On Fri, Jul 28, 2017 at 02:41:19PM +0100, Peter Maydell wrote:
> On 28 July 2017 at 14:34, Stefan Hajnoczi  wrote:
> > Lluís/Peter: What are the requirements for instrumentation code
> > interacting with the running QEMU instance?  simpletrace is
> > asynchronous, meaning it does not wait for anyone handle the trace event
> > before continuing execution, and is therefore not suitable for
> > SystemTap-style scripts that can interact with the program while
> > handling a trace event.
> 
> I think you'd probably want synchronous -- it's pretty helpful
> to be able to say "register a trace event hook that doesn't
> fire very often, and use that to get to the region of
> execution that's of interest to you, then enable more hooks
> to get more detail at that point". (For instance, "wait til
> we've executed 5,000,000 instructions, then turn on the
> tracing of all instruction execution, register modification
> and memory accesses".)

Currently simpletrace probes have a fixed action when they are enabled,
namely to print state to the trace log file. Perhaps we can make the
action more flexible, if we create a more formal protocol for simpletrace
to let it talk over a UNIX socket. By default it could send probe data
asynchronously as now, but you could mark probes such that they require
a synchronous ACK, thus pausing execution until that ACK is received
from the instrumenting program.

For that to be useful, we would need to have allow probes to be turned
on/off via this trace socket, since the normal HMP/QMP monitor execution
would be blocked while this probe is running.

Regards,
Daniel
-- 
|: https://berrange.com  -o-https://www.flickr.com/photos/dberrange :|
|: https://libvirt.org -o-https://fstop138.berrange.com :|
|: https://entangle-photo.org-o-https://www.instagram.com/dberrange :|



Re: [Qemu-devel] [PATCH 00/13] instrument: Add basic event instrumentation

2017-07-28 Thread Daniel P. Berrange
On Fri, Jul 28, 2017 at 02:34:30PM +0100, Stefan Hajnoczi wrote:
> On Thu, Jul 27, 2017 at 04:45:35PM +0100, Daniel P. Berrange wrote:
> > On Thu, Jul 27, 2017 at 04:33:01PM +0100, Peter Maydell wrote:
> > > On 27 July 2017 at 16:21, Daniel P. Berrange  wrote:
> > > > On Thu, Jul 27, 2017 at 11:54:29AM +0100, Peter Maydell wrote:
> > > >> That said, yes, I was going to ask if we could do this via
> > > >> leveraging the tracepoint infrastructure and whatever scripting
> > > >> facilities it provides.

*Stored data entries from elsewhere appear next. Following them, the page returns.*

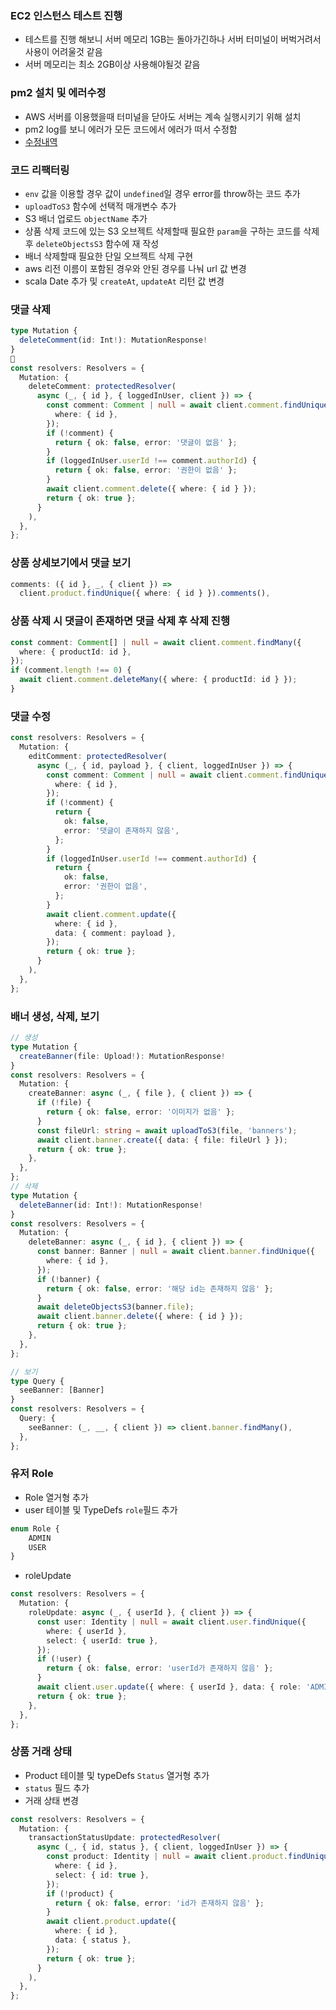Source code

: ### EC2 인스턴스 테스트 진행
- 테스트를 진행 해보니 서버 메모리 1GB는 돌아가긴하나 서버 터미널이 버벅거려서 사용이 어려울것 같음
- 서버 메모리는 최소 2GB이상 사용해야될것 같음

### pm2 설치 및 에러수정
- AWS 서버를 이용했을때 터미널을 닫아도 서버는 계속 실행시키기 위해 설치
- pm2 log를 보니 에러가 모든 코드에서 에러가 떠서 수정함
- [수정내역](https://github.com/seongho-joo/majgo_server/commit/c8d0406cb5946735f157df51d506615df790c8bd)

### 코드 리팩터링
- `env` 값을 이용할 경우 값이 `undefined`일 경우 error를 throw하는 코드 추가
- `uploadToS3` 함수에 선택적 매개변수 추가
- S3 배너 업로드 `objectName` 추가
- 상품 삭제 코드에 있는 S3 오브젝트 삭제할때 필요한 `param`을 구하는 코드를 삭제 후 `deleteObjectsS3` 함수에 재 작성
- 배너 삭제할때 필요한 단일 오브젝트 삭제 구현
- aws 리전 이름이 포함된 경우와 안된 경우를 나눠 url 값 변경
- scala Date 추가 및 `createAt`,  `updateAt` 리턴 값 변경

### 댓글 삭제
```ts
type Mutation {
  deleteComment(id: Int!): MutationResponse!
}

const resolvers: Resolvers = {
  Mutation: {
    deleteComment: protectedResolver(
      async (_, { id }, { loggedInUser, client }) => {
        const comment: Comment | null = await client.comment.findUnique({
          where: { id },
        });
        if (!comment) {
          return { ok: false, error: '댓글이 없음' };
        }
        if (loggedInUser.userId !== comment.authorId) {
          return { ok: false, error: '권한이 없음' };
        }
        await client.comment.delete({ where: { id } });
        return { ok: true };
      }
    ),
  },
};
```

### 상품 상세보기에서 댓글 보기
```ts
comments: ({ id }, _, { client }) =>
  client.product.findUnique({ where: { id } }).comments(),
```

### 상품 삭제 시 댓글이 존재하면 댓글 삭제 후 삭제 진행
```ts
const comment: Comment[] | null = await client.comment.findMany({
  where: { productId: id },
});
if (comment.length !== 0) {
  await client.comment.deleteMany({ where: { productId: id } });
}
```

### 댓글 수정
```ts
const resolvers: Resolvers = {
  Mutation: {
    editComment: protectedResolver(
      async (_, { id, payload }, { client, loggedInUser }) => {
        const comment: Comment | null = await client.comment.findUnique({
          where: { id },
        });
        if (!comment) {
          return {
            ok: false,
            error: '댓글이 존재하지 않음',
          };
        }
        if (loggedInUser.userId !== comment.authorId) {
          return {
            ok: false,
            error: '권한이 없음',
          };
        }
        await client.comment.update({
          where: { id },
          data: { comment: payload },
        });
        return { ok: true };
      }
    ),
  },
};
```

### 배너 생성, 삭제, 보기
```ts
// 생성
type Mutation {
  createBanner(file: Upload!): MutationResponse!
}
const resolvers: Resolvers = {
  Mutation: {
    createBanner: async (_, { file }, { client }) => {
      if (!file) {
        return { ok: false, error: '이미지가 없음' };
      }
      const fileUrl: string = await uploadToS3(file, 'banners');
      await client.banner.create({ data: { file: fileUrl } });
      return { ok: true };
    },
  },
};
// 삭제
type Mutation {
  deleteBanner(id: Int!): MutationResponse!
}
const resolvers: Resolvers = {
  Mutation: {
    deleteBanner: async (_, { id }, { client }) => {
      const banner: Banner | null = await client.banner.findUnique({
        where: { id },
      });
      if (!banner) {
        return { ok: false, error: '해당 id는 존재하지 않음' };
      }
      await deleteObjectsS3(banner.file);
      await client.banner.delete({ where: { id } });
      return { ok: true };
    },
  },
};

// 보기
type Query {
  seeBanner: [Banner]
}
const resolvers: Resolvers = {
  Query: {
    seeBanner: (_, __, { client }) => client.banner.findMany(),
  },
};
```

### 유저 Role
- Role 열거형 추가
- user 테이블 및 TypeDefs `role`필드 추가
```ts
enum Role {
    ADMIN
    USER
}
```
- roleUpdate
```ts
const resolvers: Resolvers = {
  Mutation: {
    roleUpdate: async (_, { userId }, { client }) => {
      const user: Identity | null = await client.user.findUnique({
        where: { userId },
        select: { userId: true },
      });
      if (!user) {
        return { ok: false, error: 'userId가 존재하지 않음' };
      }
      await client.user.update({ where: { userId }, data: { role: 'ADMIN' } });
      return { ok: true };
    },
  },
};
```

### 상품 거래 상태
- Product 테이블 및 typeDefs `Status` 열거형 추가 
- `status` 필드 추가
- 거래 상태 변경
```ts
const resolvers: Resolvers = {
  Mutation: {
    transactionStatusUpdate: protectedResolver(
      async (_, { id, status }, { client, loggedInUser }) => {
        const product: Identity | null = await client.product.findUnique({
          where: { id },
          select: { id: true },
        });
        if (!product) {
          return { ok: false, error: 'id가 존재하지 않음' };
        }
        await client.product.update({
          where: { id },
          data: { status },
        });
        return { ok: true };
      }
    ),
  },
};
```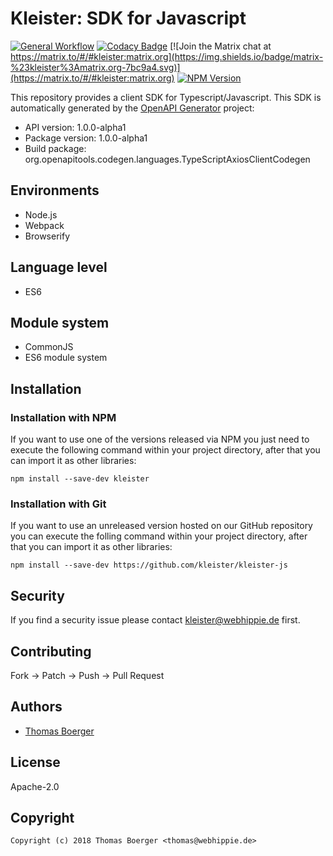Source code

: # Kleister: SDK for Javascript

[![General Workflow](https://github.com/kleister/kleister-js/actions/workflows/general.yml/badge.svg)](https://github.com/kleister/kleister-js/actions/workflows/general.yml) [![Codacy Badge](https://app.codacy.com/project/badge/Grade/10cbe4009f3043f8b0a5f89216049e1b)](https://www.codacy.com/gh/kleister/kleister-js/dashboard?utm_source=github.com&amp;utm_medium=referral&amp;utm_content=kleister/kleister-js&amp;utm_campaign=Badge_Grade) [![Join the Matrix chat at https://matrix.to/#/#kleister:matrix.org](https://img.shields.io/badge/matrix-%23kleister%3Amatrix.org-7bc9a4.svg)](https://matrix.to/#/#kleister:matrix.org) [![NPM Version](https://badge.fury.io/js/kleister.svg)](https://badge.fury.io/js/kleister)

This repository provides a client SDK for Typescript/Javascript. This SDK is
automatically generated by the [OpenAPI Generator](https://openapi-generator.tech)
project:

-   API version: 1.0.0-alpha1
-   Package version: 1.0.0-alpha1
-   Build package: org.openapitools.codegen.languages.TypeScriptAxiosClientCodegen

## Environments

-   Node.js
-   Webpack
-   Browserify

## Language level

-   ES6

## Module system

-   CommonJS
-   ES6 module system

## Installation

### Installation with NPM

If you want to use one of the versions released via NPM you just need to execute
the following command within your project directory, after that you can import
it as other libraries:

```console
npm install --save-dev kleister
```

### Installation with Git

If you want to use an unreleased version hosted on our GitHub repository you can
execute the folling command within your project directory, after that you can
import it as other libraries:

```console
npm install --save-dev https://github.com/kleister/kleister-js
```

## Security

If you find a security issue please contact kleister@webhippie.de first.

## Contributing

Fork -> Patch -> Push -> Pull Request

## Authors

-   [Thomas Boerger](https://github.com/tboerger)

## License

Apache-2.0

## Copyright

```console
Copyright (c) 2018 Thomas Boerger <thomas@webhippie.de>
```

Are there any good worked examples of
> > > >> this sort of thing? Can you do it as an ordinary non-root user?
> > > >
> > > > Do you have a particular thing you'd like to see an example of ?
> > > >
> > > > To dynamically probe a function which doesn't have a tracepoint
> > > > defined you can do:
> > > >
> > > > probe process("/usr/bin/qemu-x86_64").function("helper_syscall") {
> > > >   printf("syscall stasrt\n")
> > > > }
> > > >
> > > > but getting access to the function args is not as easy as with
> > > > pre-defined tracepoints.
> > > 
> > > How do I go about actually running that script? What I
> > > have in mind by "worked example" is something like a blog
> > > post that says "ok, here's a problem, we want to find out
> > > what QEMU is doing in situation X, here's how you do this
> > > with $TRACING_THINGY" and generally steps you through how
> > > it works assuming you know nothing at all about whatever
> > > the tracing facility you're using is.
> > 
> > Ok, so something like this example that I wrote for libvirt a
> > while back then
> > 
> >   
> > https://www.berrange.com/posts/2011/11/30/watching-the-libvirt-rpc-protocol-using-systemtap/
> > 
> > 
> > > > You can't typically run this as root,
> > > 
> > > Do you mean "non-root" ?
> > 
> > Sigh, yes, of course.
> > 
> > > > however, I don't think that's a
> > > > huge issue, because most QEMU deployments are not running as your own
> > > > user account anyway, so you can't directly interact with them no
> > > > matter what.
> > > 
> > > It is important, because almost all uses of TCG QEMU are
> > > running it from the command line as non-root normal users,
> > > especially if they're trying to debug what's going on with a
> > > guest binary. So any tracing solution for this kind of usecase
> > > must work without requiring root access, I think.
> > 
> > None of the Linux integrated tracing tools allow direct non-root access
> > afaik. systemtap has ability to launch probes as non-root, via a privileged
> > daemon, but it is restricted to probe scripts that the administrator has
> > pre-defined.
> 
> One exception is gdb's static userspace probes support.  If you can run
> gdb on QEMU then you can trace the same events as SystemTap.  I have
> never tried this GDB feature:
> 
>   https://sourceware.org/gdb/onlinedocs/gdb/Static-Probe-Points.html
> 
> It should work out of the box if your distro builds QEMU with the
> 'dtrace' backend enabled.

Wow, that's great to learn about. It does indeed work !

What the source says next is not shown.